High proportion of mixed-species Plasmodium infections in India revealed by PCR diagnostic assay


Corresponding Author Aparup Das, Evolutionary Genomics and Bioinformatics Laboratory, Division of Genomics and Bioinformatics, National Institute of Malaria Research, Sector 8, Dwarka, New Delhi 110 077, India. Tel.: +91 11 25307 322; Fax: +91 11 25307 377; E-mail: aparup@mrcindia.org


Accurate diagnosis is the key to effective treatment and control of malaria. We screened 180 microscopically diagnosed Indian malaria-positive blood samples for pure and mixed infections by Plasmodium falciparum and Plasmodium vivax. An unusually high proportion of mixed infections was detected, signifying the sensitivity of PCR assay over traditional microscopic diagnosis.


Forte proportion d’infections mixtes d’espèces Plasmodium en Inde révélée par test de diagnostic PCR

Le diagnostic précis est la clé pour un traitement efficace et pour la lutte contre la malaria. Nous avons examiné 180 échantillons de sang provenant de l’Inde, diagnostiqués microscopiquement comme positifs pour la malaria, afin de détecter des infections uniques et mixtes àPlasmodium falciparum et P.vivax. Une proportion exceptionnellement élevée d’infections mixtes a été détectée, ce qui confirme la sensibilité plus élevée de la PCR par rapport au diagnostic microscopique traditionnel.


En India, una alta proporción de infecciones mixtas con dos especies de Plasmodium se diagnóstica mediante PCR

Un diagnóstico preciso es la clave para un tratamiento efectivo y el control de la malaria. Se han estudiado 180 muestras de sangre de Indios diagnosticados con malaria mediante microscopía, con el fin de

evaluar si se trataba de infecciones puras o mixtas con Plasmodium falciparum y P. vivax. Se detectó una proporción inusualmente alta de infecciones mixtas, demostrando la mayor sensibilidad de la prueba de PCR sobre el diagnóstico microscópico tradicional.

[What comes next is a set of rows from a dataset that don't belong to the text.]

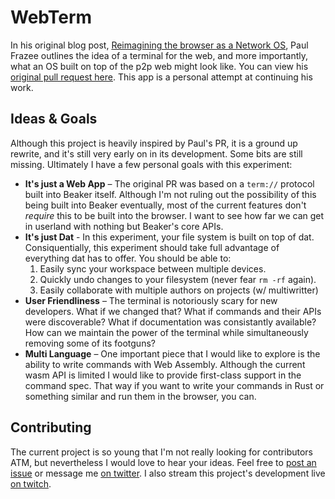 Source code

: # WebTerm

In his original blog post, [Reimagining the browser as a Network OS][network-os], Paul Frazee outlines the idea of a terminal for the web, and more importantly, what an OS built on top of the p2p web might look like. You can view his [original pull request here][original-pr]. This app is a personal attempt at continuing his work.

[network-os]: https://pfrazee.hashbase.io/blog/reimagining-the-browser-as-a-network-os
[original-pr]: https://github.com/beakerbrowser/beaker/pull/589

## Ideas & Goals

Although this project is heavily inspired by Paul's PR, it is a ground up rewrite, and it's still very early on in its development. Some bits are still missing. Ultimately I have a few personal goals with this experiment:

* **It's just a Web App** – The original PR was based on a `term://` protocol built into Beaker itself. Although I'm not ruling out the possibility of this being built into Beaker eventually, most of the current features don't _require_ this to be built into the browser. I want to see how far we can get in userland with nothing but Beaker's core APIs.
* **It's just Dat** - In this experiment, your file system is built on top of dat. Consiquentially, this experiment should take full advantage of everything dat has to offer. You should be able to:
  1.  Easily sync your workspace between multiple devices.
  2.  Quickly undo changes to your filesystem (never fear `rm -rf` again).
  3.  Easily collaborate with multiple authors on projects (w/ multiwritter)
* **User Friendliness** – The terminal is notoriously scary for new developers. What if we changed that? What if commands and their APIs were discoverable? What if documentation was consistantly available? How can we maintain the power of the terminal while simultaneously removing some of its footguns?
* **Multi Language** – One important piece that I would like to explore is the ability to write commands with Web Assembly. Although the current wasm API is limited I would like to provide first-class support in the command spec. That way if you want to write your commands in Rust or something similar and run them in the browser, you can.

## Contributing

The current project is so young that I'm not really looking for contributors ATM, but nevertheless I would love to hear your ideas. Feel free to [post an issue][] or message me [on twitter][]. I also stream this project's development live [on twitch][].

[on twitter]: https://twitter.com/webdesserts
[on twitch]: https://www.twitch.tv/webdesserts
[post an issue]: https://github.com/webdesserts/webterm/issues
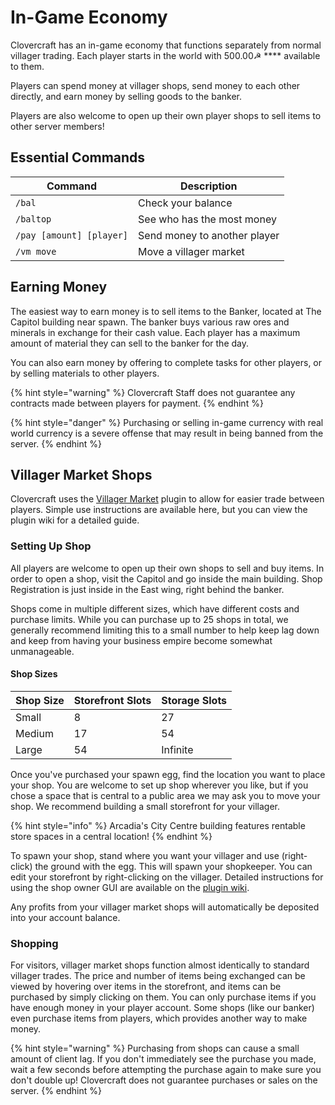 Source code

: # In-Game Economy

Clovercraft has an in-game economy that functions separately from normal villager trading. Each player starts in the world with 500.00☭ **** available to them.

Players can spend money at villager shops, send money to each other directly, and earn money by selling goods to the banker.

Players are also welcome to open up their own player shops to sell items to other server members!

## Essential Commands

| Command                  | Description                  |
| ------------------------ | ---------------------------- |
| `/bal`                   | Check your balance           |
| `/baltop`                | See who has the most money   |
| `/pay [amount] [player]` | Send money to another player |
| `/vm move`               | Move a villager market       |

## Earning Money

The easiest way to earn money is to sell items to the Banker, located at The Capitol building near spawn. The banker buys various raw ores and minerals in exchange for their cash value. Each player has a maximum amount of material they can sell to the banker for the day.

You can also earn money by offering to complete tasks for other players, or by selling materials to other players.

{% hint style="warning" %}
Clovercraft Staff does not guarantee any contracts made between players for payment.
{% endhint %}

{% hint style="danger" %}
Purchasing or selling in-game currency with real world currency is a severe offense that may result in being banned from the server.
{% endhint %}

## Villager Market Shops

Clovercraft uses the [Villager Market](https://vebjorn-elvekrok.gitbook.io/villager-market/) plugin to allow for easier trade between players. Simple use instructions are available here, but you can view the plugin wiki for a detailed guide.

### Setting Up Shop

All players are welcome to open up their own shops to sell and buy items. In order to open a shop, visit the Capitol and go inside the main building. Shop Registration is just inside in the East wing, right behind the banker.

Shops come in multiple different sizes, which have different costs and purchase limits. While you can purchase up to 25 shops in total, we generally recommend limiting this to a small number to help keep lag down and keep from having your business empire become somewhat unmanageable.&#x20;

#### Shop Sizes

| Shop Size | Storefront Slots | Storage Slots |
| --------- | ---------------- | ------------- |
| Small     | 8                | 27            |
| Medium    | 17               | 54            |
| Large     | 54               | Infinite      |

Once you've purchased your spawn egg, find the location you want to place your shop. You are welcome to set up shop wherever you like, but if you chose a space that is central to a public area we may ask you to move your shop. We recommend building a small storefront for your villager.

{% hint style="info" %}
Arcadia's City Centre building features rentable store spaces in a central location!
{% endhint %}

To spawn your shop, stand where you want your villager and use (right-click) the ground with the egg. This will spawn your shopkeeper. You can edit your storefront by right-clicking on the villager. Detailed instructions for using the shop owner GUI are available on the [plugin wiki](https://vebjorn-elvekrok.gitbook.io/villager-market/edit-shop/shop-front).

Any profits from your villager market shops will automatically be deposited into your account balance.

### Shopping

For visitors, villager market shops function almost identically to standard villager trades. The price and number of items being exchanged can be viewed by hovering over items in the storefront, and items can be purchased by simply clicking on them. You can only purchase items if you have enough money in your player account. Some shops (like our banker) even purchase items from players, which provides another way to make money.

{% hint style="warning" %}
Purchasing from shops can cause a small amount of client lag. If you don't immediately see the purchase you made, wait a few seconds before attempting the purchase again to make sure you don't double up! Clovercraft does not guarantee purchases or sales on the server.
{% endhint %}

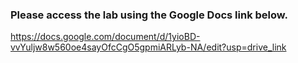 ### Please access the lab using the Google Docs link below.
https://docs.google.com/document/d/1yioBD-vvYuljw8w560oe4sayOfcCgO5gpmiARLyb-NA/edit?usp=drive_link
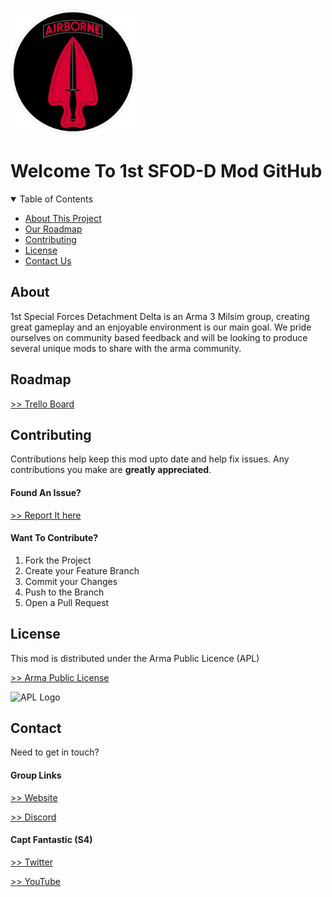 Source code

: <img src="https://github.com/CapFantastic/1SFOD-D/blob/main/Docs/cf_sfodd_logo.png" alt="SFOD-D Logo" width="200px" height="200px">

# Welcome To 1st SFOD-D Mod GitHub



<details open="open">
    <summary>Table of Contents</summary>
    <ul>
        <li><a href="#about">About This Project</a></li>
        <li><a href="#roadmap">Our Roadmap</a></li>
        <li><a href="#contributing">Contributing</a></li>
        <li><a href="#license">License</a></li>
        <li><a href="#contact">Contact Us</a></li>
    </ul>
</details>



## About
1st Special Forces Detachment Delta is an Arma 3 Milsim group, creating great gameplay and an enjoyable environment is our main goal. 
We pride ourselves on community based feedback and will be looking to produce several unique mods to share with the arma community.


## Roadmap
[>> Trello Board](https://trello.com/b/DwQiaxSg/1st-sfod-d-custom-mod)


## Contributing
Contributions help keep this mod upto date and help fix issues. Any contributions you make are **greatly appreciated**.

#### Found An Issue?
[>> Report It here](https://github.com/CapFantastic/1SFOD-D/issues)

#### Want To Contribute?
1. Fork the Project
1. Create your Feature Branch
1. Commit your Changes
1. Push to the Branch
1. Open a Pull Request


## License
This mod is distributed under the Arma Public Licence (APL)

[>> Arma Public License](https://www.bohemia.net/community/licenses/arma-public-license)

<img src="https://www.bohemia.net/assets/img/licenses/APL.png" alt="APL Logo">

## Contact
Need to get in touch?

#### Group Links
[>> Website](https://a3delta.com/)

[>> Discord](https://discord.gg/H3rQEUq72d)


#### Capt Fantastic (S4)
[>> Twitter](https://twitter.com/OfCaptFantastic)

[>> YouTube](https://www.youtube.com/channel/UCO1jTSQNrgNhHv266QCGx-A)
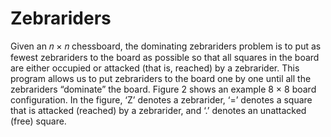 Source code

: # Zebrariders
Given an 𝑛 × 𝑛 chessboard, the dominating zebrariders problem is to put as fewest zebrariders to the board as possible so that all squares in the board are either occupied or attacked (that is, reached) by a zebrarider. This program allows us to put zebrariders to the board one by one until all the zebrariders “dominate” the board. Figure 2 shows an example 8 × 8 board configuration. In the figure, ‘Z’ denotes a zebrarider, ‘=’ denotes a square that is attacked (reached) by a zebrarider, and ‘.’ denotes an unattacked (free) square.

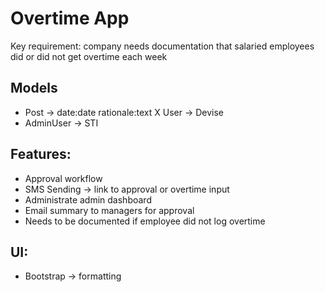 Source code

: # Overtime App

Key requirement: company needs documentation that salaried employees did or did not get overtime each week

## Models
- Post -> date:date rationale:text
X User -> Devise
- AdminUser -> STI

## Features:
- Approval workflow 
- SMS Sending -> link to approval or overtime input
- Administrate admin dashboard
- Email summary to managers for approval
- Needs to be documented if employee did not log overtime

## UI:
- Bootstrap -> formatting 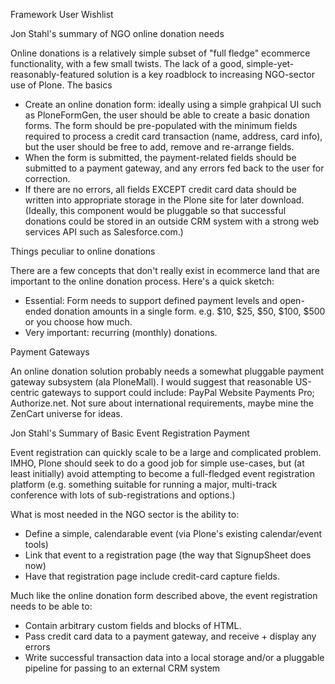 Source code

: Framework User Wishlist

Jon Stahl's summary of NGO online donation needs

Online donations is a relatively simple subset of "full fledge" ecommerce functionality, with a few small twists.  The lack of a good, simple-yet-reasonably-featured solution is a key roadblock to increasing NGO-sector use of Plone.
The basics

  * Create an online donation form: ideally using a simple grahpical UI such as PloneFormGen, the user should be able to create a basic donation forms.  The form should be pre-populated with the minimum fields required to process a credit card transaction (name, address, card info), but the user should be free to add, remove and re-arrange fields.
  * When the form is submitted, the payment-related fields should be submitted to a payment gateway, and any errors fed back to the user for correction.
  * If there are no errors, all fields EXCEPT credit card data should be written into appropriate storage in the Plone site for later download.  (Ideally, this component would be pluggable so that successful donations could be stored in an outside CRM system with a strong web services API such as Salesforce.com.)

Things peculiar to online donations

There are a few concepts that don't really exist in ecommerce land that are important to the online donation process.  Here's a quick sketch:

  * Essential: Form needs to support defined payment levels and open-ended donation amounts in a single form.  e.g. $10, $25, $50, $100, $500 or you choose how much.
  * Very important: recurring (monthly) donations.

Payment Gateways

An online donation solution probably needs a somewhat pluggable payment gateway subsystem (ala PloneMall). I would suggest that reasonable US-centric gateways to support could include: PayPal Website Payments Pro; Authorize.net.  Not sure about international requirements, maybe mine the ZenCart universe for ideas.


Jon Stahl's Summary of Basic Event Registration Payment

Event registration can quickly scale to be a large and complicated problem.  IMHO, Plone should seek to do a good job for simple use-cases, but (at least initially) avoid attempting to become a full-fledged event registration platform (e.g. something suitable for running a major, multi-track conference with lots of sub-registrations and options.)

What is most needed in the NGO sector is the ability to:

  * Define a simple, calendarable event (via Plone's existing calendar/event tools)
  * Link that event to a registration page (the way that SignupSheet does now)
  * Have that registration page include credit-card capture fields.


Much like the online donation form described above, the event registration needs to be able to:

  * Contain arbitrary custom fields and blocks of HTML.
  * Pass credit card data to a payment gateway, and receive + display any errors
  * Write successful transaction data into a local storage and/or a pluggable pipeline for passing to an external CRM system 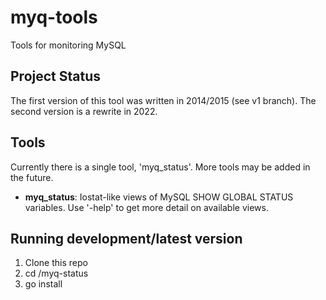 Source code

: # myq-tools
Tools for monitoring MySQL

## Project Status
The first version of this tool was written in 2014/2015 (see v1 branch).  The second version is a rewrite in 2022.

## Tools
Currently there is a single tool, 'myq_status'.  More tools may be added in the future.

* **myq_status**: Iostat-like views of MySQL SHOW GLOBAL STATUS variables.  Use '-help' to get more detail on available views.

## Running development/latest version
1. Clone this repo
2. cd <repo>/myq-status
3. go install

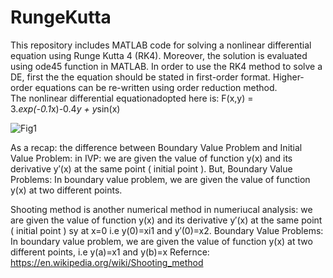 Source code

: # RungeKutta
This repository includes MATLAB code for solving a nonlinear differential equation using Runge Kutta 4 (RK4). Moreover, the solution is evaluated using ode45 function in MATLAB.
In order to use the RK4 method to solve a DE, first the the equation should be stated in first-order format. Higher-order equations can be re-written using order reduction method.  
The nonlinear differential equationadopted here is: 
F(x,y) = 3.*exp(-0.1*x)-0.4*y + y*sin(x)

![Fig1](https://user-images.githubusercontent.com/61955953/172248288-164feacf-ee89-4d49-8061-f2078cb01b26.png)

As a recap: the difference between Boundary Value Problem and Initial Value Problem:  in IVP: we are given the value of function y(x) and its derivative y′(x) at the same point ( initial point ). But, Boundary Value Problems: In boundary value problem, we are given the value of function y(x) at two different points.

Shooting method is another numerical method in numeriucal analysis: 
 we are given the value of function y(x) and its derivative y′(x) at the same point ( initial point ) sy at x=0 i.e y(0)=xi1 and y′(0)=x2. Boundary Value Problems: In boundary value problem, we are given the value of function y(x) at two different points, i.e y(a)=x1 and y(b)=x
 Refernce: https://en.wikipedia.org/wiki/Shooting_method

Malaria is an often-deadly infectious disease with global extent. Although significantly fewer malaria cases have been reported in some endemic countries in recent years (WHO 2008), efforts to curb the disease overall have so far been a feeble success. Despite serious efforts to control malaria in India, about one million cases are reported annually (National Vector Borne Disease Control Program http://www.nvbdcp.gov.in). Further, India is one of the very few malaria-endemic countries where the two most prevalent human malaria parasites, Plasmodium falciparum and Plasmodium vivax, occur almost equally (Singh et al. 2009). This enhances the possibility of mixed parasitic infections in a single individual. However, few studies have reported data on the prevalence of mixed-species infections by these two parasites in India (Bharti et al. 2007; Singh et al. 2008).

Malaria diagnosis mainly relies on microscopic examination of finger-prick blood samples of malaria-symptomatic individuals, because microscopy is inexpensive and easy for clinical diagnosis (Chotivanich et al. 2007). But in mixed infections, the tendency of one parasite to dominate the other (Sethabutr et al. 1992) lowers the efficiency of microscopic detection of two species in the same sample. Although, rapid diagnostic tests based on Plasmodium species-specific antibodies are useful and easy tools for field surveys, these tests are unable to differentiate between P. falciparum single infection and co-infections with other Plasmodium species (http://www.malariasite.com/MALARIA/rdts/htm; Mayxay et al. 2004). By contrast, a variety of diagnostic techniques for malaria based on the detection of species-specific DNA sequences by PCR amplification have been developed and are generally considered to be robust and sensitive (Snounou et al. 1993; Hänscheid & Grobusch 2002).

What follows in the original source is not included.